GOAL OF THE EXERCISE:
What lines of the material below include the string "addLangDir"? Copy all of them.

== Segment start ==

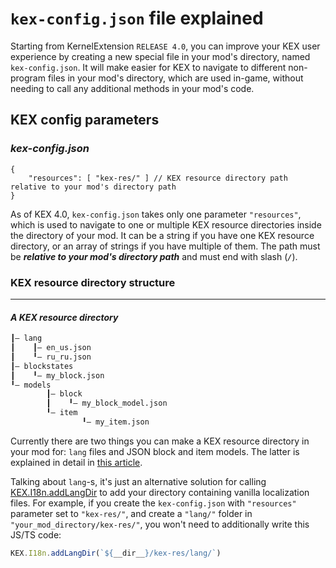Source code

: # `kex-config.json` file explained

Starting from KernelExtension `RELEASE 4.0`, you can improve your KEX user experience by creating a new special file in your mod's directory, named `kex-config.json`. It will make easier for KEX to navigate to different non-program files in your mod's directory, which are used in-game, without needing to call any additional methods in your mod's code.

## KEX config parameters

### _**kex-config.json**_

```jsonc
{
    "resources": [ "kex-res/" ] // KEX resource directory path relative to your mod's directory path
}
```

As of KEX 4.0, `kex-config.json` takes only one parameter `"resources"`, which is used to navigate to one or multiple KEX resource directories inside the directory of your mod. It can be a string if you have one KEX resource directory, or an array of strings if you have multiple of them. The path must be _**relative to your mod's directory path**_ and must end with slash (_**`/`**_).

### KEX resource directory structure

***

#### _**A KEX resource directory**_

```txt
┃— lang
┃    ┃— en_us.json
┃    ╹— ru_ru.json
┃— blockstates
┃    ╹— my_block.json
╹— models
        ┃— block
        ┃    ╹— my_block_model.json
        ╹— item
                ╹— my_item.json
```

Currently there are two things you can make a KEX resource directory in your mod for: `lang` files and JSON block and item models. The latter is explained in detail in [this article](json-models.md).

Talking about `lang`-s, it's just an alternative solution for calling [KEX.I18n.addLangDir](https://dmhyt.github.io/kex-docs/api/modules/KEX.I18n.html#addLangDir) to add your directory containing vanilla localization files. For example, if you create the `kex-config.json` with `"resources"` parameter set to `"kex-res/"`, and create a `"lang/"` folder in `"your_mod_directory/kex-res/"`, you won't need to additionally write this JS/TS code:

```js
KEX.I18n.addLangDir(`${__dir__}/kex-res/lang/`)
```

== Segment end ==

RESPONSE TO THIS TASK:
Talking about `lang`-s, it's just an alternative solution for calling [KEX.I18n.addLangDir](https://dmhyt.github.io/kex-docs/api/modules/KEX.I18n.html#addLangDir) to add your directory containing vanilla localization files. For example, if you create the `kex-config.json` with `"resources"` parameter set to `"kex-res/"`, and create a `"lang/"` folder in `"your_mod_directory/kex-res/"`, you won't need to additionally write this JS/TS code:
KEX.I18n.addLangDir(`${__dir__}/kex-res/lang/`)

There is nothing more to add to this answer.